*Problem requirements*
Say how many lines below contain the word "same". The number is the entire reply.
___ Data ___
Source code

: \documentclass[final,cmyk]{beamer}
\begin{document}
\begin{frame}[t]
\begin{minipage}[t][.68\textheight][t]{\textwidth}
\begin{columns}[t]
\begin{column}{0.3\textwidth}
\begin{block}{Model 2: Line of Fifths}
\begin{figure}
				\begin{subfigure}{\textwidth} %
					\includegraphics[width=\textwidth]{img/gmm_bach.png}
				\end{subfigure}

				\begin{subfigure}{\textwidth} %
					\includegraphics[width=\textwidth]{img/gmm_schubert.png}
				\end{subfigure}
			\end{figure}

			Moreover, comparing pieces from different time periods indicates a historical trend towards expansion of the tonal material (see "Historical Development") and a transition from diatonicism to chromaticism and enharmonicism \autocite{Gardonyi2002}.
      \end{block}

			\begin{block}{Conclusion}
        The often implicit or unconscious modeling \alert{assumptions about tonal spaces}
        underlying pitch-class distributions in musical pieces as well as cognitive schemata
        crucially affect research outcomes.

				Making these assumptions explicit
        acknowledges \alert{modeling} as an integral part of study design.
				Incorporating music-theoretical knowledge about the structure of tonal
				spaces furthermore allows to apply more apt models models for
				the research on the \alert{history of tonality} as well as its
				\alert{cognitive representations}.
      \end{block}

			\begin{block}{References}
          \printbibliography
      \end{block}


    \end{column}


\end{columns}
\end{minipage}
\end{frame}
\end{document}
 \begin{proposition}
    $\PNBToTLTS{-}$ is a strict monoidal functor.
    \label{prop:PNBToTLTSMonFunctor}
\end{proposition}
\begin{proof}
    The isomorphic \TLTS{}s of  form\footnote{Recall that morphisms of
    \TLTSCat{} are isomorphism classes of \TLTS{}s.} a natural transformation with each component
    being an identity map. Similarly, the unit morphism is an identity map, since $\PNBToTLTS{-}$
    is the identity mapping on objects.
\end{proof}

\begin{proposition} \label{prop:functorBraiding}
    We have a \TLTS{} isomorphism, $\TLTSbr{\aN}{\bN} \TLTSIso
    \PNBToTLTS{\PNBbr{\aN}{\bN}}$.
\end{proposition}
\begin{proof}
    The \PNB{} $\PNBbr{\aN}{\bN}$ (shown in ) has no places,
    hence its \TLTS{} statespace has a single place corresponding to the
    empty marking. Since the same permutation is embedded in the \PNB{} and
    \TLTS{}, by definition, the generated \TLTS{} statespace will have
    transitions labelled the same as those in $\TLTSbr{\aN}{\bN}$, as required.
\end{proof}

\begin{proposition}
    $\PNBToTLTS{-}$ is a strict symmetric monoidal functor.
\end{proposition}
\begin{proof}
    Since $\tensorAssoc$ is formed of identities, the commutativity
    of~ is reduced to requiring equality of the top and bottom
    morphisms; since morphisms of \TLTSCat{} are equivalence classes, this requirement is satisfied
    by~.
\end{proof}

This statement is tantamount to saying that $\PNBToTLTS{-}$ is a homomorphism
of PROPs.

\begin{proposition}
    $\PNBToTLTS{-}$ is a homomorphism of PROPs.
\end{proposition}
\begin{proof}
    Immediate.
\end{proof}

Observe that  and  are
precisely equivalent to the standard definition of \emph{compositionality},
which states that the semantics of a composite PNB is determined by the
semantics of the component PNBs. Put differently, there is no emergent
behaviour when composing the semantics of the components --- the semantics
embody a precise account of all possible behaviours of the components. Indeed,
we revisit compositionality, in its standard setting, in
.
___
*Result of this task*
2